EXERCISE BRIEF:
Only the lines from the top of the records below through the line containing "modos de potenciarla." should be printed, exactly and without pictures.
MATERIAL FOR THE TASK Block Start
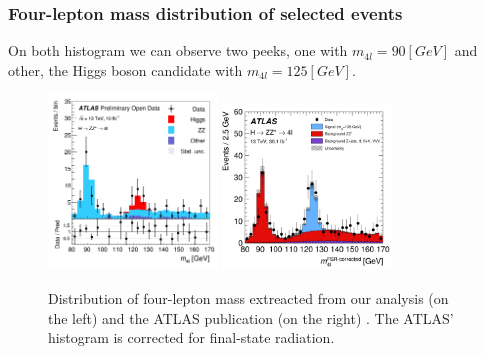 \documentclass[aspectratio=1610, english]{beamer}
\begin{document}
\begin{frame}
\frametitle{Four-lepton mass distribution of selected events}

On both histogram we can observe two peeks, one with $m_{4l} = 90 [GeV]$ and other, the Higgs boson candidate with $m_{4l} = 125 [GeV]$.

\begin{figure} [H]
\centering
\includegraphics[width=0.4\textwidth]{mass_four_lep.png}
\includegraphics[width=0.4\textwidth]{mass_four_lep_pub.png}
\caption{ Distribution of four-lepton mass extreacted from our analysis (on the left) and the ATLAS publication (on the right) \cite{hzz}. The ATLAS' histogram is corrected for final-state radiation.}
\end{figure}

\end{frame}
\end{document}
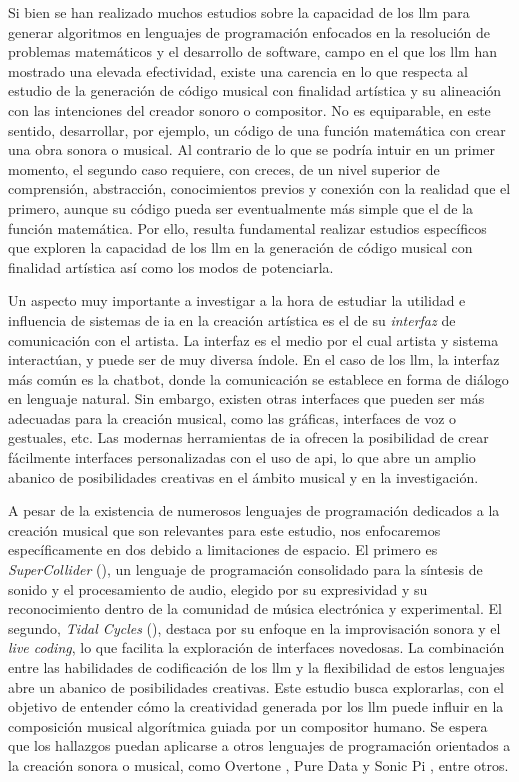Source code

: Si bien se han realizado muchos estudios sobre la capacidad de los \gls{llm} para generar algoritmos en lenguajes de programación enfocados en la resolución de problemas matemáticos y el desarrollo de {software}, campo en el que los \gls{llm} han mostrado una elevada efectividad, existe una carencia en lo que respecta al estudio de la generación de código musical con finalidad artística y su alineación con las intenciones del creador sonoro o compositor. No es equiparable, en este sentido, desarrollar, por ejemplo, un código de una función matemática con crear una obra sonora o musical. Al contrario de lo que se podría intuir en un primer momento, el segundo caso requiere, con creces, de un nivel superior de comprensión, abstracción, conocimientos previos y conexión con la realidad que el primero, aunque su código pueda ser eventualmente más simple que el de la función matemática. Por ello, resulta fundamental realizar estudios específicos que exploren la capacidad de los \gls{llm} en la generación de código musical con finalidad artística así como los modos de potenciarla.

Un aspecto muy importante a investigar a la hora de estudiar la utilidad e influencia de sistemas de \gls{ia} en la creación artística es el de su \emph{interfaz} de comunicación con el artista. La interfaz es el medio por el cual artista y sistema interactúan, y puede ser de muy diversa índole. En el caso de los \gls{llm}, la interfaz más común es la {chatbot}, donde la comunicación se establece en forma de diálogo en lenguaje natural. Sin embargo, existen otras interfaces que pueden ser más adecuadas para la creación musical, como las gráficas, interfaces de voz o gestuales, etc. Las modernas herramientas de \gls{ia} ofrecen la posibilidad de crear fácilmente interfaces personalizadas con el uso de \gls{api}, lo que abre un amplio abanico de posibilidades creativas en el ámbito musical y en la investigación.

A pesar de la existencia de numerosos lenguajes de programación dedicados a la creación musical que son relevantes para este estudio, nos enfocaremos específicamente en dos debido a limitaciones de espacio. El primero es \emph{SuperCollider} (\citeyear{SuperCollider2024}), un lenguaje de programación consolidado para la síntesis de sonido y el procesamiento de audio, elegido por su expresividad y su reconocimiento dentro de la comunidad de música electrónica y experimental. El segundo, \emph{Tidal Cycles} (\citeyear{TidalCycles}), destaca por su enfoque en la improvisación sonora y el \emph{live coding}, lo que facilita la exploración de interfaces novedosas. La combinación entre las habilidades de codificación de los \gls{llm} y la flexibilidad de estos lenguajes abre un abanico de posibilidades creativas. Este estudio busca explorarlas, con el objetivo de entender cómo la creatividad generada por los \gls{llm} puede influir en la composición musical algorítmica guiada por un compositor humano. Se espera que los hallazgos puedan aplicarse a otros lenguajes de programación orientados a la creación sonora o musical, como {Overtone} \citep{OvertoneCollaborativeProgrammable}, {Pure Data} \citep{PureDataPd} y {Sonic Pi} \citep{SonicPiLive}, entre otros.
MATERIAL FOR THE TASK Block End
ANSWER FOR THE TASK:
 \documentclass[aspectratio=1610, english]{beamer}
\begin{document}
\begin{frame}
\frametitle{Four-lepton mass distribution of selected events}

On both histogram we can observe two peeks, one with $m_{4l} = 90 [GeV]$ and other, the Higgs boson candidate with $m_{4l} = 125 [GeV]$.

\begin{figure} [H]
\centering
\includegraphics[width=0.4\textwidth]{mass_four_lep.png}
\includegraphics[width=0.4\textwidth]{mass_four_lep_pub.png}
\caption{ Distribution of four-lepton mass extreacted from our analysis (on the left) and the ATLAS publication (on the right) \cite{hzz}. The ATLAS' histogram is corrected for final-state radiation.}
\end{figure}

\end{frame}
\end{document}
Source code

: Si bien se han realizado muchos estudios sobre la capacidad de los \gls{llm} para generar algoritmos en lenguajes de programación enfocados en la resolución de problemas matemáticos y el desarrollo de {software}, campo en el que los \gls{llm} han mostrado una elevada efectividad, existe una carencia en lo que respecta al estudio de la generación de código musical con finalidad artística y su alineación con las intenciones del creador sonoro o compositor. No es equiparable, en este sentido, desarrollar, por ejemplo, un código de una función matemática con crear una obra sonora o musical. Al contrario de lo que se podría intuir en un primer momento, el segundo caso requiere, con creces, de un nivel superior de comprensión, abstracción, conocimientos previos y conexión con la realidad que el primero, aunque su código pueda ser eventualmente más simple que el de la función matemática. Por ello, resulta fundamental realizar estudios específicos que exploren la capacidad de los \gls{llm} en la generación de código musical con finalidad artística así como los modos de potenciarla.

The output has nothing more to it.